And guess what the gay community did with Santorum's last name based upon his anti-gay rights policy? Turned it into a term for the messy results of "from-behind" sex. I'm not joking.

I hope these guys actually make Rick Santorum condoms. And I hope that every gay male couple buys thousands of them.

ISAAC EIN AZRIEL
ISAAC EIN AZRIEL

Rick Santorum . That sounds alot like, Rick Sanatorium, or more like Rick Sanitarium- a place or institution for a person affected by a mental disorder of the mind, a person with a psychiatric disorder! But the truth is that Rick Santoum is a really dangerous form of Judas Iscariot. A pulsating shadow of a fiend much like that of Judas Iscariot. The very one who skills of deception, pure evil. The hands of Satan, Lucifer the true adversary unto God and all of humanity.
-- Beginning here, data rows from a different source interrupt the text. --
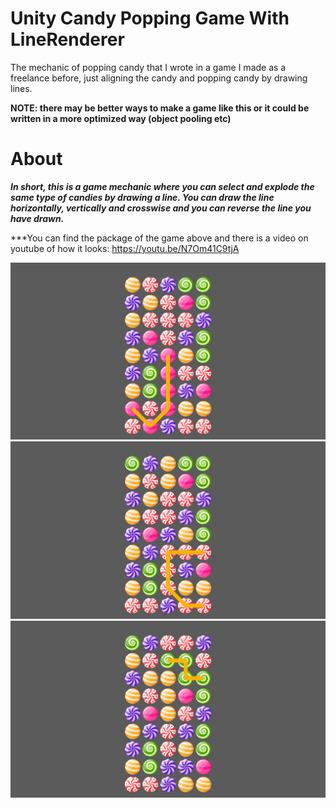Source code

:# Unity Candy Popping Game With LineRenderer
The mechanic of popping candy that I wrote in a game I made as a freelance before, just aligning the candy and popping candy by drawing lines.

**NOTE: there may be better ways to make a game like this or it could be written in a more optimized way (object pooling etc)**

# About 
***In short, this is a game mechanic where you can select and explode the same type of candies by drawing a line. 
You can draw the line horizontally, vertically and crosswise and you can reverse the line you have drawn.***

***You can find the package of the game above and there is a video on youtube of how it looks:
https://youtu.be/N7Om41C9tjA

![](Screenshots/image_001_0060.jpg)
![](Screenshots/image_001_0130.jpg)
![](Screenshots/image_001_0173.jpg)
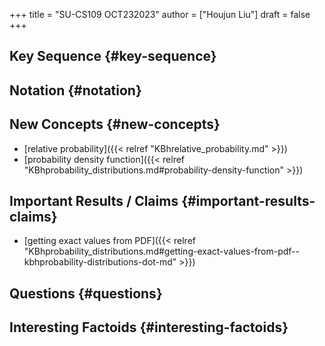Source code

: +++
title = "SU-CS109 OCT232023"
author = ["Houjun Liu"]
draft = false
+++

## Key Sequence {#key-sequence}


## Notation {#notation}


## New Concepts {#new-concepts}

-   [relative probability]({{< relref "KBhrelative_probability.md" >}})
-   [probability density function]({{< relref "KBhprobability_distributions.md#probability-density-function" >}})


## Important Results / Claims {#important-results-claims}

-   [getting exact values from PDF]({{< relref "KBhprobability_distributions.md#getting-exact-values-from-pdf--kbhprobability-distributions-dot-md" >}})


## Questions {#questions}


## Interesting Factoids {#interesting-factoids}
Rick Santorum is the waving the artificial light of his so called moral pretense in the face of those that can not see the true light! His words are like that of Lucifer waving his hand in the faces of those, to hypnotize all of humanity to betray us to his true treachery. So that he may quench his thirst for total power over all that he can. Be thy betray us Rick Santoum? Oh Judas Iscariot you are the son of all darkness! By the hand of God Allmighty you shall fall into that deep place! Amen.

Ron
Ron

If you're going to get F'ed by politicians, might as well F with politicians.